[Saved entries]
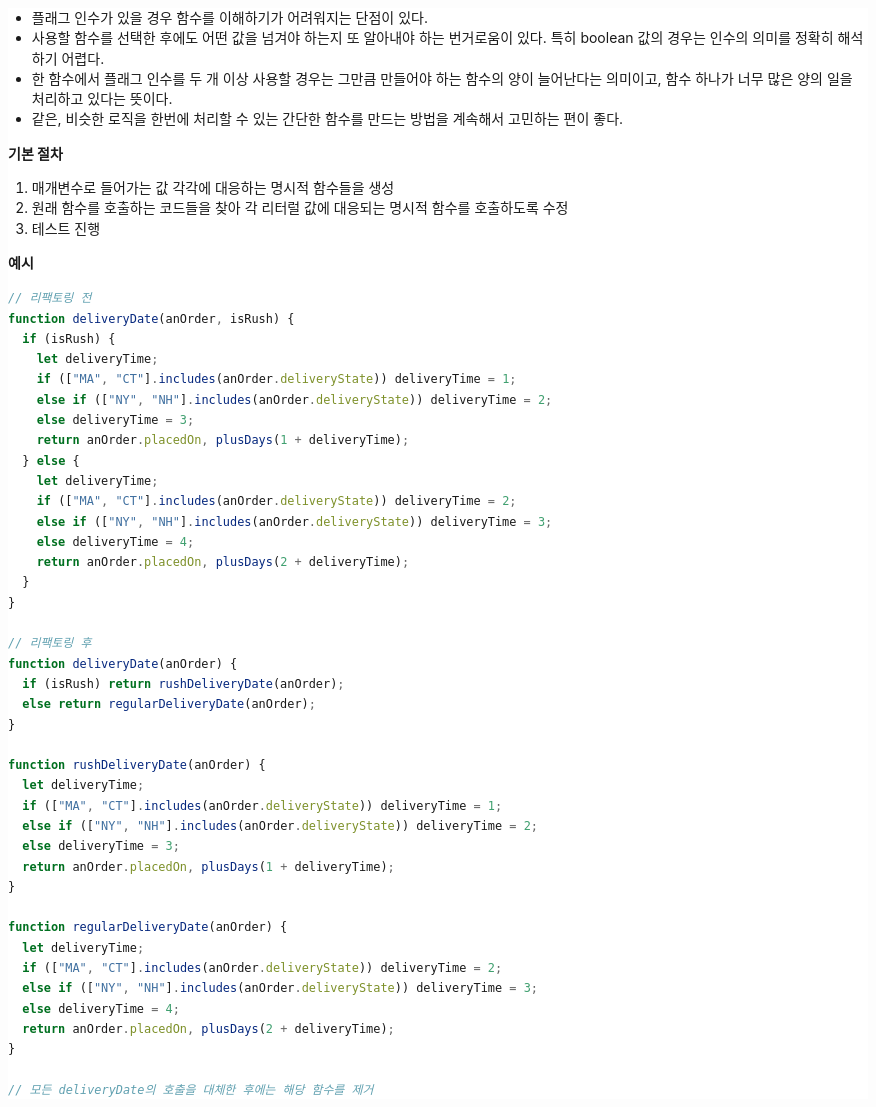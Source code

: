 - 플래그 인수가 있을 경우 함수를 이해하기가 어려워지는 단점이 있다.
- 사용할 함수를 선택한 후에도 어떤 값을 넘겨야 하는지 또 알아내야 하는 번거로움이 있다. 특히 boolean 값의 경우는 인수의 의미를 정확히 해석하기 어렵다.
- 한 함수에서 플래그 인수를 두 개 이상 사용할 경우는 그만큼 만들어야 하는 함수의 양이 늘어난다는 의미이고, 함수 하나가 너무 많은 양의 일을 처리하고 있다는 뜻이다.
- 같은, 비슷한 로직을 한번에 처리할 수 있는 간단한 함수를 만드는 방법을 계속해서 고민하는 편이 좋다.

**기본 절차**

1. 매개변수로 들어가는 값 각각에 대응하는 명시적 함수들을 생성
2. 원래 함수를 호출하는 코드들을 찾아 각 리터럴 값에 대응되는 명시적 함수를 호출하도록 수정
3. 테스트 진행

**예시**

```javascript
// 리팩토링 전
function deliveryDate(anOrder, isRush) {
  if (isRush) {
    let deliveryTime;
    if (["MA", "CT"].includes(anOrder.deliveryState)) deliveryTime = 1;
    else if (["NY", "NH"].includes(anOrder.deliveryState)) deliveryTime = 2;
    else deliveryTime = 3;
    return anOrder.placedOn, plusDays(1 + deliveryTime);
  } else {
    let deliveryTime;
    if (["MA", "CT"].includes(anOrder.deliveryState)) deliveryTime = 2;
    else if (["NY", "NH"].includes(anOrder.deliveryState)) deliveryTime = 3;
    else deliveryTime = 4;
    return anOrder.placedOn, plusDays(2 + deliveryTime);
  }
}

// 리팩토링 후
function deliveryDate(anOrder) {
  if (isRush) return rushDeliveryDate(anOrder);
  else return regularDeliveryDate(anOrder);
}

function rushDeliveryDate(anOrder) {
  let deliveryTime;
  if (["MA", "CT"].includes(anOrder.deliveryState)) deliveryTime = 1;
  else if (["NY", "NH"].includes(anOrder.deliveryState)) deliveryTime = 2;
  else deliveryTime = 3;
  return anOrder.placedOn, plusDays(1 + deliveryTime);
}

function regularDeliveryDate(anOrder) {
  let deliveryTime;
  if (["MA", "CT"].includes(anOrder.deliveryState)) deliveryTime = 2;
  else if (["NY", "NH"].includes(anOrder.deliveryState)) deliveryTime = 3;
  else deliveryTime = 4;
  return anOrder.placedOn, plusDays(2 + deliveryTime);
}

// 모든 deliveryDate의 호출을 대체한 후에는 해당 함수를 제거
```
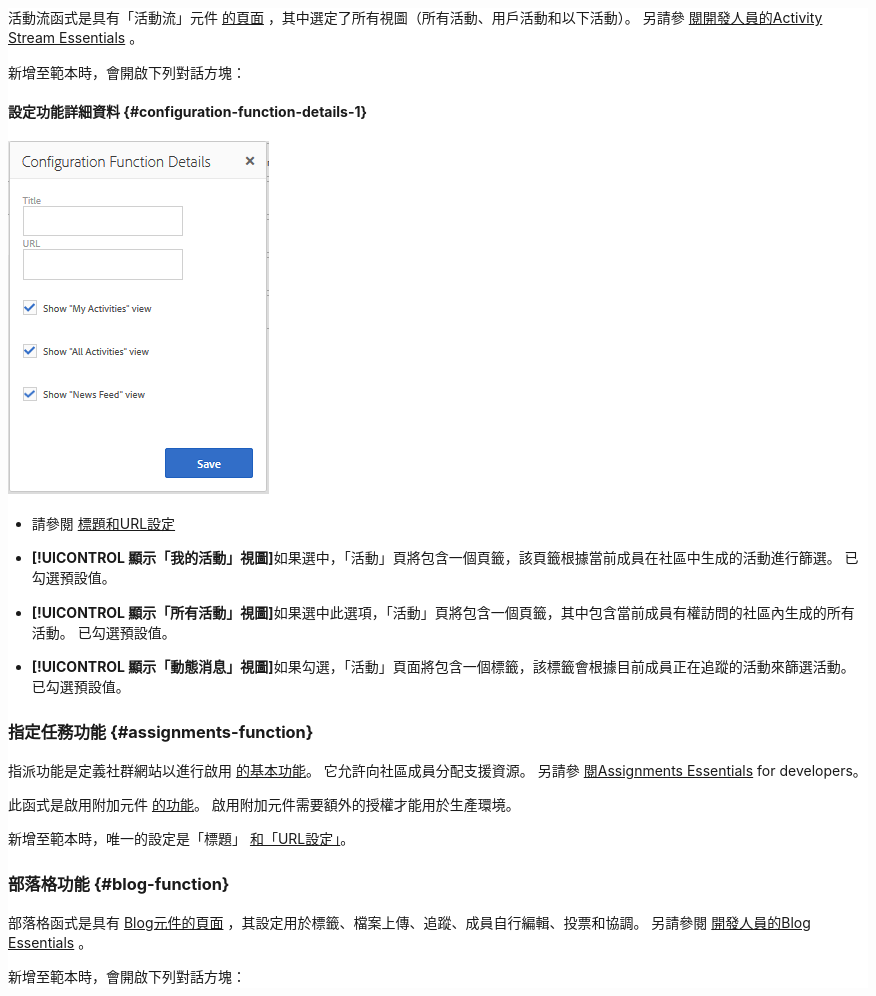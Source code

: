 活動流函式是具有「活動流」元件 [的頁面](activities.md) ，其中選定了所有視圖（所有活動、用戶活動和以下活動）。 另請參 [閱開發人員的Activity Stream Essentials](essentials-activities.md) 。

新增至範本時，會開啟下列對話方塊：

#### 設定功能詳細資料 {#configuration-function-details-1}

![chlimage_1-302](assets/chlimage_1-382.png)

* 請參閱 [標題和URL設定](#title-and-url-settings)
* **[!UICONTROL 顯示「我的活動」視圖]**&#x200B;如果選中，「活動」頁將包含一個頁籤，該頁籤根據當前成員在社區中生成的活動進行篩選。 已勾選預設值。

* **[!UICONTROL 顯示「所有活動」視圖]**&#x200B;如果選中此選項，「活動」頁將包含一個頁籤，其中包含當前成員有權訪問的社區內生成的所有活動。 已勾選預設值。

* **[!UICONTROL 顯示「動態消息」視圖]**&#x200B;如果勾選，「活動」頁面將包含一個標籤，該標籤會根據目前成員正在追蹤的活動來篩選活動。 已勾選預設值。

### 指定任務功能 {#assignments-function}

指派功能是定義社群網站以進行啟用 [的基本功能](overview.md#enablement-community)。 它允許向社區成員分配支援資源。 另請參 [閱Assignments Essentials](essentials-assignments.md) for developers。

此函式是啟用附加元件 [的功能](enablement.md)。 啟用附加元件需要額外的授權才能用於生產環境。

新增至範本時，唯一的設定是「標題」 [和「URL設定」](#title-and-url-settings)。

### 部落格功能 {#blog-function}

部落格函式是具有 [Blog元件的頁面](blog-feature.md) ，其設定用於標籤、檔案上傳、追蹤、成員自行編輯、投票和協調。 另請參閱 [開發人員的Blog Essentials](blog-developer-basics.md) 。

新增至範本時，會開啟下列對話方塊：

--

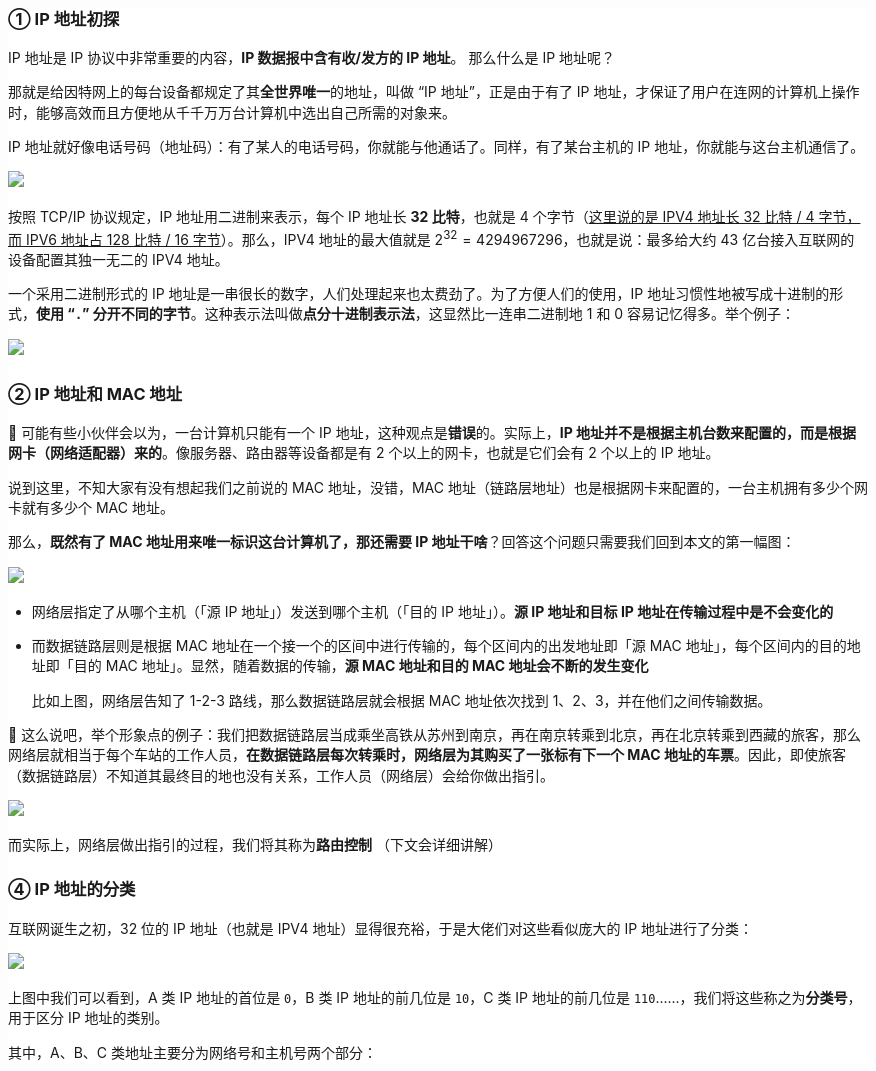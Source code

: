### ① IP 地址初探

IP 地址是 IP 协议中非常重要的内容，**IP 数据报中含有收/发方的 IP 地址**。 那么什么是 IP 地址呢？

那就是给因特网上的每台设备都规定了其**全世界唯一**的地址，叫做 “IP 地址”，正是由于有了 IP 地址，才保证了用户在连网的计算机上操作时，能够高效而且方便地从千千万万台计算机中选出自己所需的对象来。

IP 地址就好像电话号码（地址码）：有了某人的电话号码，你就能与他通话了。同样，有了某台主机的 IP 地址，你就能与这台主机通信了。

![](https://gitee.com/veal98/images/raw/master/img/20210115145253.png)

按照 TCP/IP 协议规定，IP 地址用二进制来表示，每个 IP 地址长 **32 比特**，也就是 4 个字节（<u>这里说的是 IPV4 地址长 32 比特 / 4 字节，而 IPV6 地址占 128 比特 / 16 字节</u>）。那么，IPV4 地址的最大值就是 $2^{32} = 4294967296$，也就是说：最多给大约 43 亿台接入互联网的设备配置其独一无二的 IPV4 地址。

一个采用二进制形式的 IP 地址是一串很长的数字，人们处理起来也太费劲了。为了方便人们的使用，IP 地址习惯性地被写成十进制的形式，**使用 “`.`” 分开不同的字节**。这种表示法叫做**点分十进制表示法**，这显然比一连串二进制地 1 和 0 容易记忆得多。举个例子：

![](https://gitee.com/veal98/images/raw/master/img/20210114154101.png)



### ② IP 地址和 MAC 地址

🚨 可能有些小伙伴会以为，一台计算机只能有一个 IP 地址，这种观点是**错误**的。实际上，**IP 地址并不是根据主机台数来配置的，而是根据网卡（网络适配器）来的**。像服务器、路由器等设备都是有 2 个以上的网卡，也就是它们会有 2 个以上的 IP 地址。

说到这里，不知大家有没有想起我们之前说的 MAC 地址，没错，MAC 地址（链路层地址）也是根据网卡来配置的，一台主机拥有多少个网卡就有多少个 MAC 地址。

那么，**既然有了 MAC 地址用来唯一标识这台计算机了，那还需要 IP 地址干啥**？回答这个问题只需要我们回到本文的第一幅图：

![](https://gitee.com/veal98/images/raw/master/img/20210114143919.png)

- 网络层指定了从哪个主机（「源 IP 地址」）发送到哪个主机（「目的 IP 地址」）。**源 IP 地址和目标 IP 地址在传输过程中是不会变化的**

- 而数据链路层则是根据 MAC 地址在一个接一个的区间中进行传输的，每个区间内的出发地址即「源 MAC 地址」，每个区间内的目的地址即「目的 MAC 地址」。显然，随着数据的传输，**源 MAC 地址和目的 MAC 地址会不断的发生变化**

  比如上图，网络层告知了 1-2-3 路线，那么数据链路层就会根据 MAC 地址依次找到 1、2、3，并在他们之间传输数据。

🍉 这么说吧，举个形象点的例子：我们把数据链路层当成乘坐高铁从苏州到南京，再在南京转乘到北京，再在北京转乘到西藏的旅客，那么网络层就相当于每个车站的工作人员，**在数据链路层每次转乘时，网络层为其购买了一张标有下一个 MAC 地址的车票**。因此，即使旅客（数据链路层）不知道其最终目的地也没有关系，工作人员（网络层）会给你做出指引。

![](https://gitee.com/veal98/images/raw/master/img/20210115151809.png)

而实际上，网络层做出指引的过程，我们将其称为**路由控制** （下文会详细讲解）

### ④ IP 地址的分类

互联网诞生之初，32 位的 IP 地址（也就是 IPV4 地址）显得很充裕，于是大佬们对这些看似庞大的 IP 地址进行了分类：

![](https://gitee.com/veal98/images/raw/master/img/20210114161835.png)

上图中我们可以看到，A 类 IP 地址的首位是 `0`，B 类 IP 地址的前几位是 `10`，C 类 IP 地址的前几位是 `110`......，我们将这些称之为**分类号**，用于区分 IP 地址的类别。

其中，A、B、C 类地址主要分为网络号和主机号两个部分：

==

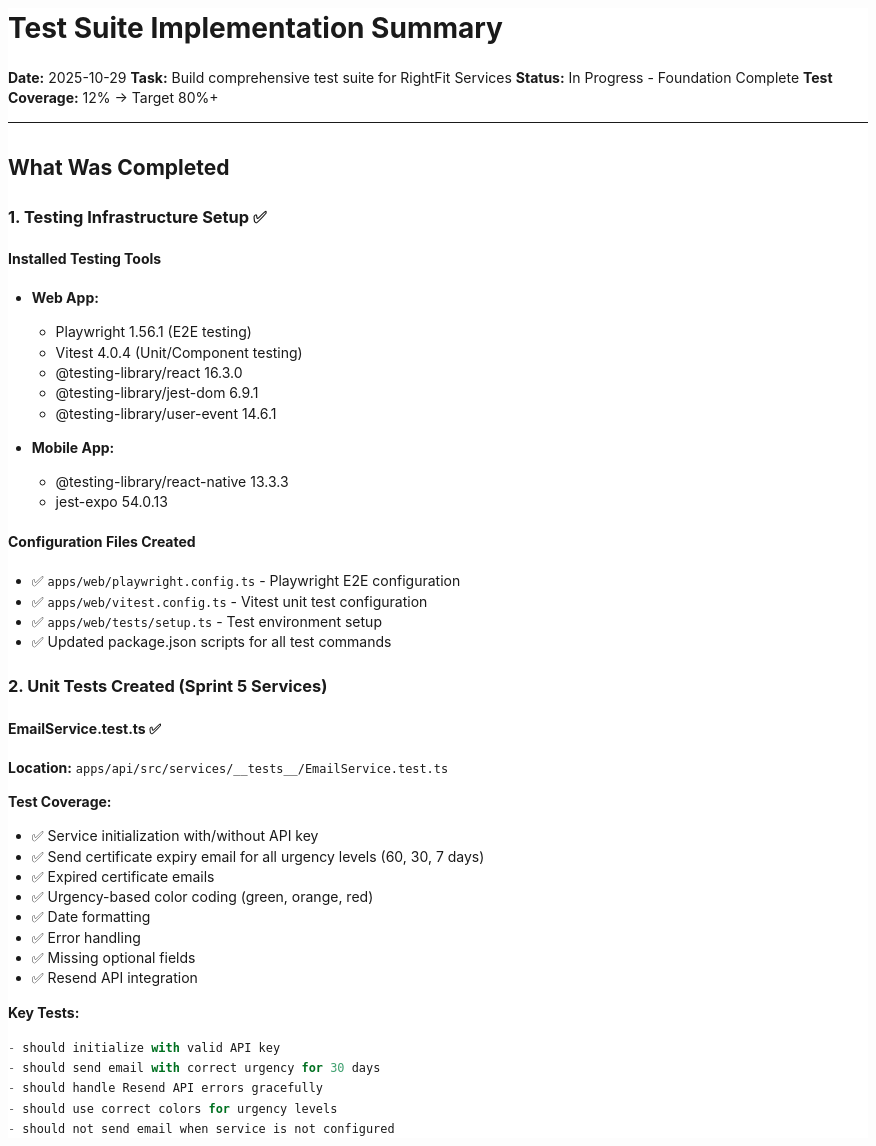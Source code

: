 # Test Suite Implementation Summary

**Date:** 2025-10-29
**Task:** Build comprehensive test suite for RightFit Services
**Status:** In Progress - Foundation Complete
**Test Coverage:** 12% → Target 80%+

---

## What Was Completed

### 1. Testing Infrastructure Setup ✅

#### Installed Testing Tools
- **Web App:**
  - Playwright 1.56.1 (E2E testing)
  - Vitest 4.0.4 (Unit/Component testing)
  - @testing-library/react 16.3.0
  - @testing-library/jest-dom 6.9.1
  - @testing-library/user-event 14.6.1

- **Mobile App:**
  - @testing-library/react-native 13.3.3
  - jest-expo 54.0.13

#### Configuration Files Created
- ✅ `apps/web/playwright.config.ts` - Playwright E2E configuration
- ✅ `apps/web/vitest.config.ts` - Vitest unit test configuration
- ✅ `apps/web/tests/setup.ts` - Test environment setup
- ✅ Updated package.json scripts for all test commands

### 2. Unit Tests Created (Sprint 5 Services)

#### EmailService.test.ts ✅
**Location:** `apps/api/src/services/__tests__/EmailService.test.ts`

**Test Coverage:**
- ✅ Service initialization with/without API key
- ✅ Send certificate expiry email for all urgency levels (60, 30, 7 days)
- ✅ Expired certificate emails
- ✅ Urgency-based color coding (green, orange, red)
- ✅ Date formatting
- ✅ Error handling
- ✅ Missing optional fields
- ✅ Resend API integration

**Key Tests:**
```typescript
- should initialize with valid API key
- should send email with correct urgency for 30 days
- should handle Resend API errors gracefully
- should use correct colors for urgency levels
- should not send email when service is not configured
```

ABOUT THIS TASK:
What you return must be the lines above that run from the line with "IP 地址是 IP 协议中非常重要的内容，**IP" to the line with "说到这里，不知大家有没有想起我们之前说的 MAC 地址，没错，MAC", inclusive, each copied exactly.

WRITTEN RESPONSE:
IP 地址是 IP 协议中非常重要的内容，**IP 数据报中含有收/发方的 IP 地址**。 那么什么是 IP 地址呢？

那就是给因特网上的每台设备都规定了其**全世界唯一**的地址，叫做 “IP 地址”，正是由于有了 IP 地址，才保证了用户在连网的计算机上操作时，能够高效而且方便地从千千万万台计算机中选出自己所需的对象来。

IP 地址就好像电话号码（地址码）：有了某人的电话号码，你就能与他通话了。同样，有了某台主机的 IP 地址，你就能与这台主机通信了。

![](https://gitee.com/veal98/images/raw/master/img/20210115145253.png)

按照 TCP/IP 协议规定，IP 地址用二进制来表示，每个 IP 地址长 **32 比特**，也就是 4 个字节（<u>这里说的是 IPV4 地址长 32 比特 / 4 字节，而 IPV6 地址占 128 比特 / 16 字节</u>）。那么，IPV4 地址的最大值就是 $2^{32} = 4294967296$，也就是说：最多给大约 43 亿台接入互联网的设备配置其独一无二的 IPV4 地址。

一个采用二进制形式的 IP 地址是一串很长的数字，人们处理起来也太费劲了。为了方便人们的使用，IP 地址习惯性地被写成十进制的形式，**使用 “`.`” 分开不同的字节**。这种表示法叫做**点分十进制表示法**，这显然比一连串二进制地 1 和 0 容易记忆得多。举个例子：

![](https://gitee.com/veal98/images/raw/master/img/20210114154101.png)



### ② IP 地址和 MAC 地址

🚨 可能有些小伙伴会以为，一台计算机只能有一个 IP 地址，这种观点是**错误**的。实际上，**IP 地址并不是根据主机台数来配置的，而是根据网卡（网络适配器）来的**。像服务器、路由器等设备都是有 2 个以上的网卡，也就是它们会有 2 个以上的 IP 地址。

说到这里，不知大家有没有想起我们之前说的 MAC 地址，没错，MAC 地址（链路层地址）也是根据网卡来配置的，一台主机拥有多少个网卡就有多少个 MAC 地址。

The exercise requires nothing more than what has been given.